Task instructions: Read the records beneath this task and copy every line that contains the string "comes".

(Saved entries)
☆ ☆ ☆

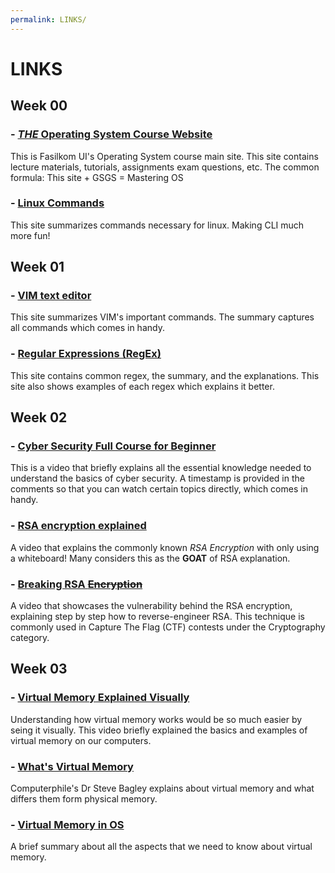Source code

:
 ```yaml
---
permalink: LINKS/
---
```


# LINKS

## Week 00
### - [*THE* Operating System Course Website](https://os.vlsm.org)
This is Fasilkom UI's Operating System course main site. This site contains lecture materials, tutorials, assignments exam questions, etc. The common formula: This site + GSGS = Mastering OS

### - [Linux Commands](https://www.geeksforgeeks.org/linux-commands-cheat-sheet/)
This site summarizes commands necessary for linux. Making CLI much more fun!

## Week 01
### - [VIM text editor](https://vim.rtorr.com/) 
This site summarizes VIM's important commands. The summary captures all commands which comes in handy.

### - [Regular Expressions (RegEx)](https://www.datacamp.com/cheat-sheet/regular-expresso)
This site contains common regex, the summary, and the explanations. This site also shows examples of each regex which explains it better. 

## Week 02
### - [Cyber Security Full Course for Beginner](https://youtu.be/U_P23SqJaDc)
This is a video that briefly explains all the essential knowledge needed to understand the basics of cyber security. A timestamp is provided in the comments so that you can watch certain topics directly, which comes in handy.

### - [RSA encryption explained](https://youtu.be/4zahvcJ9glg?si=6uxZ-jKQcgW7DA4c)
A video that explains the commonly known *RSA Encryption* with only using a whiteboard! Many considers this as the **GOAT** of RSA explanation.

### - [Breaking RSA ~~Encryption~~](https://youtu.be/-ShwJqAalOk?si=q5-PIkx1w9r58KwG)
A video that showcases the vulnerability behind the RSA encryption, explaining step by step how to reverse-engineer RSA. This technique is commonly used in Capture The Flag (CTF) contests under the Cryptography category.

## Week 03
### - [Virtual Memory Explained Visually](https://youtu.be/A9WLYbE0p-I?si=p3EwuJaPeIMACcCt)
Understanding how virtual memory works would be so much easier by seing it visually. This video briefly explained the basics and examples of virtual memory on our computers.

### - [What's Virtual Memory](https://youtu.be/5lFnKYCZT5o?si=vDi12xQFcXBcHnPC)
Computerphile's Dr Steve Bagley explains about virtual memory and what differs them form physical memory.

### - [Virtual Memory in OS](https://www.geeksforgeeks.org/virtual-memory-in-operating-system/)
A brief summary about all the aspects that we need to know about virtual memory.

☆ ☆ ☆

Exercise result:
This site summarizes VIM's important commands. The summary captures all commands which comes in handy.
This is a video that briefly explains all the essential knowledge needed to understand the basics of cyber security. A timestamp is provided in the comments so that you can watch certain topics directly, which comes in handy.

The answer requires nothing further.